(Entries taken from a collection)
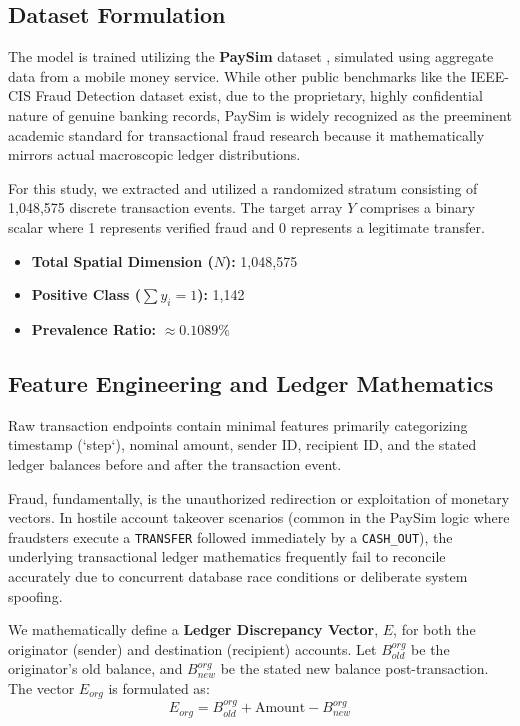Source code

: \documentclass[conference]{IEEEtran}
\begin{document}
\subsection{Dataset Formulation}
The model is trained utilizing the \textbf{PaySim} dataset \cite{lopezrojas2016}, simulated using aggregate data from a mobile money service. While other public benchmarks like the IEEE-CIS Fraud Detection dataset \cite{ieeecis2019} exist, due to the proprietary, highly confidential nature of genuine banking records, PaySim is widely recognized as the preeminent academic standard for transactional fraud research because it mathematically mirrors actual macroscopic ledger distributions.

For this study, we extracted and utilized a randomized stratum consisting of 1,048,575 discrete transaction events. The target array $Y$ comprises a binary scalar where 1 represents verified fraud and 0 represents a legitimate transfer.
\begin{itemize}
    \item \textbf{Total Spatial Dimension ($N$):} 1,048,575
    \item \textbf{Positive Class ($\sum y_{i}=1$):} 1,142
    \item \textbf{Prevalence Ratio:} $\approx 0.1089\%$
\end{itemize}

\subsection{Feature Engineering and Ledger Mathematics}
Raw transaction endpoints contain minimal features primarily categorizing timestamp (`step`), nominal amount, sender ID, recipient ID, and the stated ledger balances before and after the transaction event.

Fraud, fundamentally, is the unauthorized redirection or exploitation of monetary vectors. In hostile account takeover scenarios (common in the PaySim logic where fraudsters execute a \texttt{TRANSFER} followed immediately by a \texttt{CASH\_OUT}), the underlying transactional ledger mathematics frequently fail to reconcile accurately due to concurrent database race conditions or deliberate system spoofing.

We mathematically define a \textbf{Ledger Discrepancy Vector}, $E$, for both the originator (sender) and destination (recipient) accounts. Let $B^{org}_{old}$ be the originator's old balance, and $B^{org}_{new}$ be the stated new balance post-transaction. The vector $E_{org}$ is formulated as:
\begin{equation}
    E_{org} = B^{org}_{old} + \text{Amount} - B^{org}_{new}
\end{equation}
\end{document}
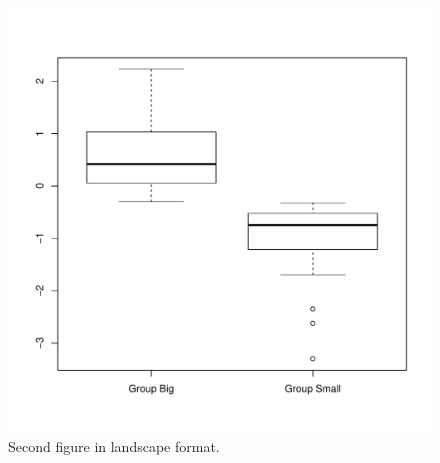 \documentclass[11pt,a4paper]{article}
\newcommand{\blandscape}{\begin{landscape}}
\newcommand{\elandscape}{\end{landscape}}
\begin{document}
\newpage

\blandscape

\begin{figure}
\centering
\includegraphics{figures/Fig2-1.pdf}
\caption{Second figure in landscape format.}
\end{figure}

\elandscape

\clearpage
\end{document}
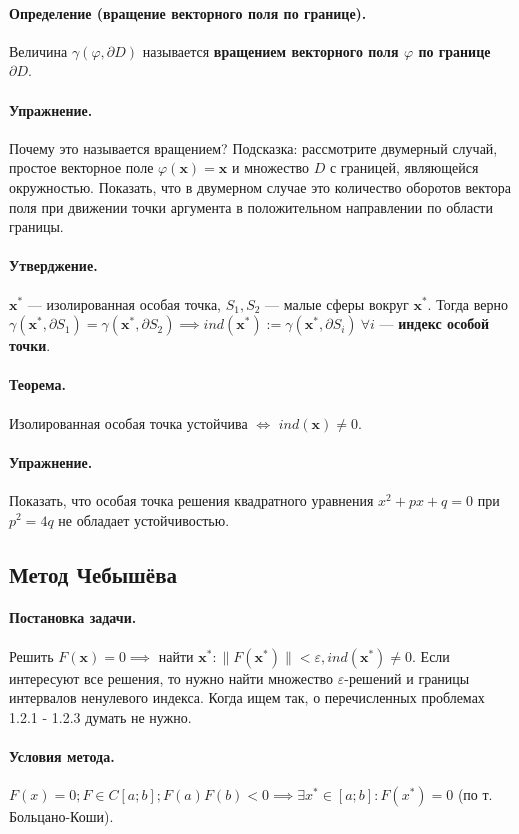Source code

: \paragraph{Определение (вращение векторного поля по границе).} Величина $\gamma(\varphi, \partial D)$ называется \textbf{вращением векторного поля $\varphi$ по границе $\partial D$}.
\paragraph{Упражнение.} Почему это называется вращением? Подсказка: рассмотрите двумерный случай, простое векторное поле $\varphi(\mathbf{x}) = \mathbf{x}$ и множество $D$ с границей, являющейся окружностью. Показать, что в двумерном случае это количество оборотов вектора поля при движении точки аргумента в положительном направлении по области границы.
\paragraph{Утверджение.} $\mathbf{x}^*$ --- изолированная особая точка, $S_1, S_2$ --- малые сферы вокруг $\mathbf{x}^*$. Тогда верно $\gamma(\mathbf{x}^*, \partial S_1) = \gamma(\mathbf{x}^*, \partial S_2) \implies ind(\mathbf{x}^*) := \gamma(\mathbf{x}^*, \partial S_i) \ \forall i$ --- \textbf{индекс особой точки}.
\paragraph{Теорема.} Изолированная особая точка устойчива $\iff$ $ind(\mathbf{x}) \neq 0$.
\paragraph{Упражнение.} Показать, что особая точка решения квадратного уравнения $x^2+px+q=0$ при $p^2=4q$ не обладает устойчивостью.
\subsection{Метод Чебышёва}
\paragraph{Постановка задачи.}
Решить $F(\mathbf{x}) = 0 \implies$ найти $\mathbf{x}^*: \|F(\mathbf{x}^*)\|<\varepsilon, ind(\mathbf{x}^*) \neq 0$.
Если интересуют все решения, то нужно найти множество $\varepsilon$-решений и границы интервалов ненулевого индекса.
Когда ищем так, о перечисленных проблемах 1.2.1 - 1.2.3 думать не нужно.
\paragraph{Условия метода.}
$F(x)=0; F \in C[a; b]; F(a)F(b) < 0 \implies \exists x^* \in [a; b]: F(x^*)=0$ (по т. Больцано-Коши).

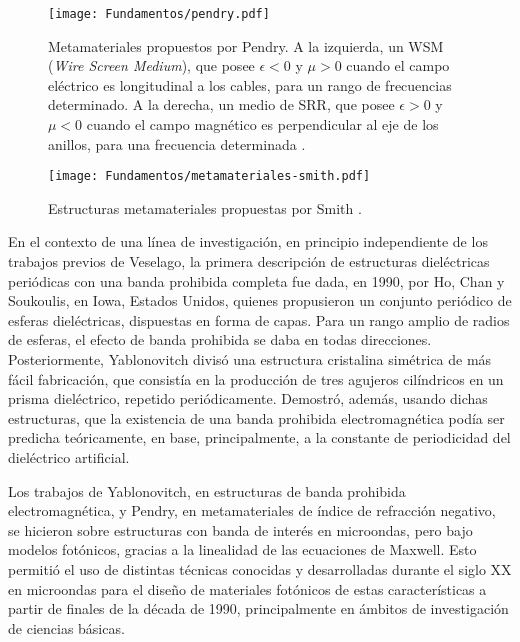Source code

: \begin{figure}[htp]
	\centering
	\texttt{[image: Fundamentos/pendry.pdf]}
	\caption{Metamateriales propuestos por Pendry. A la izquierda, un WSM (\textit{Wire Screen Medium}), que posee $\epsilon<0$ y $\mu>0$ cuando el campo eléctrico es longitudinal a los cables, para un rango de frecuencias determinado. A la derecha, un medio de SRR, que posee $\epsilon>0$ y $\mu<0$ cuando el campo magnético es perpendicular al eje de los anillos, para una frecuencia determinada \cite{Caloz:ElectromagneticMetamaterials}.}
	\label{fig:Pendry}
\end{figure}

\begin{figure}[htp]
	\centering
	\texttt{[image: Fundamentos/metamateriales-smith.pdf]}
	\caption{Estructuras metamateriales propuestas por Smith \cite{Caloz:ElectromagneticMetamaterials}.}
	\label{fig:metamaterial-de-smith}
\end{figure}

En el contexto de una línea de investigación, en principio independiente de los trabajos previos de Veselago, la primera descripción de estructuras dieléctricas periódicas con una banda prohibida completa fue dada, en 1990, por Ho, Chan y Soukoulis, en Iowa, Estados Unidos, quienes propusieron un conjunto periódico de esferas dieléctricas, dispuestas en forma de capas. Para un rango amplio de radios de esferas, el efecto de banda prohibida se daba en todas direcciones. Posteriormente, Yablonovitch divisó una estructura cristalina simétrica de más fácil fabricación, que consistía en la producción de tres agujeros cilíndricos en un prisma dieléctrico, repetido periódicamente. Demostró, además, usando dichas estructuras, que la existencia de una banda prohibida electromagnética podía ser predicha teóricamente, en base, principalmente, a la constante de periodicidad del dieléctrico artificial.

Los trabajos de Yablonovitch, en estructuras de banda prohibida electromagnética, y Pendry, en metamateriales de índice de refracción negativo, se hicieron sobre estructuras con banda de interés en microondas, pero bajo modelos fotónicos, gracias a la linealidad de las ecuaciones de Maxwell. Esto permitió el uso de distintas técnicas conocidas y desarrolladas durante el siglo XX en microondas para el diseño de materiales fotónicos de estas características a partir de finales de la década de 1990, principalmente en ámbitos de investigación de ciencias básicas.

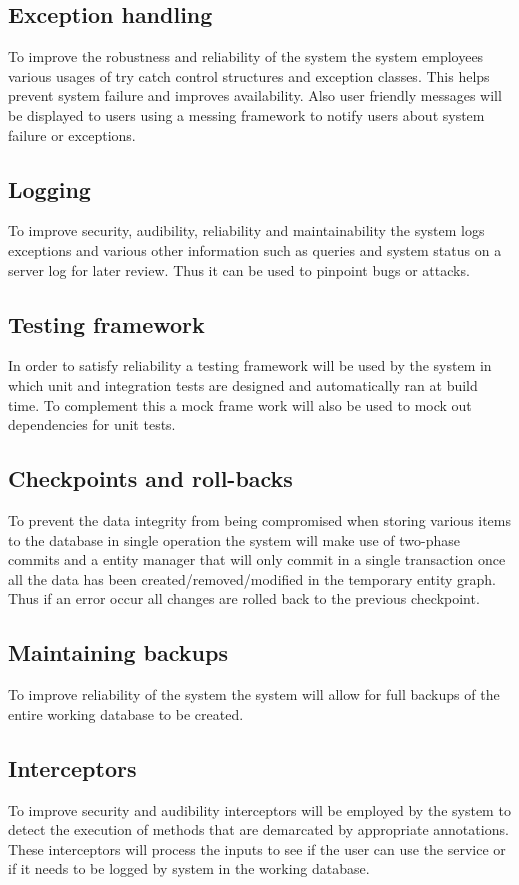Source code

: \documentclass[12pt]{article}
\begin{document}
\subsection{Exception handling}
To improve the robustness and reliability of the system the system employees various usages of try catch control structures and exception classes. This helps prevent system failure and improves availability. Also user friendly messages will be displayed to users using a messing framework to notify users about system failure or exceptions.

\subsection{Logging}
To improve security, audibility, reliability and maintainability the system logs exceptions and various other information such as queries and system status on a server log for later review. Thus it can be used to pinpoint bugs or attacks.

\subsection{Testing framework}
In order to satisfy reliability a testing framework will be used by the system in which unit and integration tests are designed and automatically ran at build time. To complement this a mock frame work will also be used to mock out dependencies for unit tests.

\subsection{Checkpoints and roll-backs}
To prevent the data integrity from being compromised when storing various items to the database in single operation the system will make use of two-phase commits and a entity manager that will only commit in a single transaction once all the data has been created/removed/modified in the temporary entity graph. Thus if an error occur all changes are rolled back to the previous checkpoint.

\subsection{Maintaining backups}
To improve reliability of the system the system will allow for full backups of the entire working database to be created.

\subsection{Interceptors}
To improve security and audibility interceptors will be employed by the system to detect the execution of methods that are demarcated by appropriate annotations. These interceptors will process the inputs to see if the user can use the service or if it needs to be logged by system in the working database. 
\end{document}
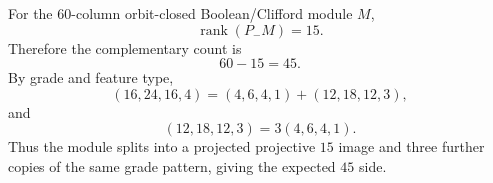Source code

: \makeatletter
{}
\makeatother

\begin{theorem}
\label{thm:boolean-fortyfive-split}
For the $60$-column orbit-closed Boolean/Clifford module $M$,
\[
  \operatorname{rank}(P_-M)=15.
\]
Therefore the complementary count is
\[
  60-15=45.
\]
By grade and feature type,
\[
  (16,24,16,4)=(4,6,4,1)+(12,18,12,3),
\]
and
\[
  (12,18,12,3)=3(4,6,4,1).
\]
Thus the module splits into a projected projective $15$ image and three further
copies of the same grade pattern, giving the expected $45$ side.
\end{theorem}
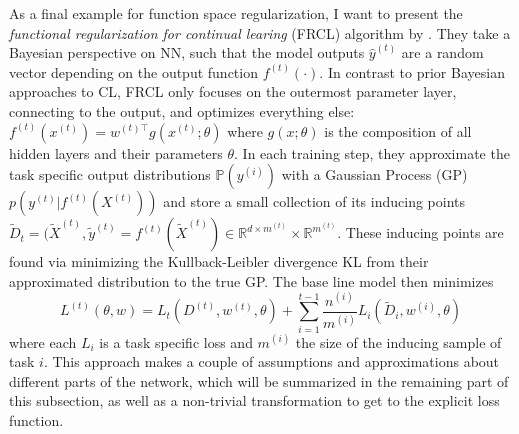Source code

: \setlength{\parindent}{20pt}
As a final example for function space regularization, I want to present the \textit{functional regularization for continual learing} (FRCL) algorithm by \citeauthor{titsias2020functionalregularisationcontinuallearning} \cite{titsias2020functionalregularisationcontinuallearning}. They take a Bayesian perspective on NN, such that the model outputs $\hat{y}^{(t)}$ are a random vector depending on the output function $f^{(t)}(\cdot)$. In contrast to prior Bayesian approaches to CL, FRCL only focuses on the outermost parameter layer, connecting to the output, and optimizes everything else: $f^{(t)}(x^{(t)}) = w^{(t)\top} g(x^{(t)}; \theta)$ where $g(x;\theta)$ is the composition of all hidden layers and their parameters $\theta$. In each training step, they approximate the task specific output distributions $\mathbb{P}(y^{(i)})$ with a Gaussian Process (GP) \cite{Ludkovski2025} $p(y^{(t)}|f^{(t)}(X^{(t)}))$ and store a small collection of its inducing points $\tilde{D}_t=(\tilde{X}^{(t)}, \tilde{y}^{(t)} = f^{(t)}(\tilde{X}^{(t)})\in \mathbb{R}^{d\times m^{(t)}}\times \mathbb{R}^{m^{(t)}} $. These inducing points are found via minimizing the Kullback-Leibler divergence KL from their approximated distribution to the true GP. The base line model then minimizes 
\begin{equation}\label{bFrcl}
	L^{(t)}(\theta, w) = L_t(D^{(t)}, w^{(t)}, \theta) + \sum_{i=1}^{t-1}\frac{n^{(i)}}{m^{(i)}}  L_i(\tilde{D}_i,w^{(i)}, \theta)
\end{equation}
where each $L_i$ is a task specific loss and $m^{(i)}$ the size of the inducing sample of task $i$.
This approach makes a couple of assumptions and approximations about different parts of the network, which will be summarized in the remaining part of this subsection, as well as a non-trivial transformation to get to the explicit loss function.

== Task goal ==
If a line in the entries above contains the word "investigación", copy it.

== Response ==
En el contexto de una línea de investigación, en principio independiente de los trabajos previos de Veselago, la primera descripción de estructuras dieléctricas periódicas con una banda prohibida completa fue dada, en 1990, por Ho, Chan y Soukoulis, en Iowa, Estados Unidos, quienes propusieron un conjunto periódico de esferas dieléctricas, dispuestas en forma de capas. Para un rango amplio de radios de esferas, el efecto de banda prohibida se daba en todas direcciones. Posteriormente, Yablonovitch divisó una estructura cristalina simétrica de más fácil fabricación, que consistía en la producción de tres agujeros cilíndricos en un prisma dieléctrico, repetido periódicamente. Demostró, además, usando dichas estructuras, que la existencia de una banda prohibida electromagnética podía ser predicha teóricamente, en base, principalmente, a la constante de periodicidad del dieléctrico artificial.
Los trabajos de Yablonovitch, en estructuras de banda prohibida electromagnética, y Pendry, en metamateriales de índice de refracción negativo, se hicieron sobre estructuras con banda de interés en microondas, pero bajo modelos fotónicos, gracias a la linealidad de las ecuaciones de Maxwell. Esto permitió el uso de distintas técnicas conocidas y desarrolladas durante el siglo XX en microondas para el diseño de materiales fotónicos de estas características a partir de finales de la década de 1990, principalmente en ámbitos de investigación de ciencias básicas.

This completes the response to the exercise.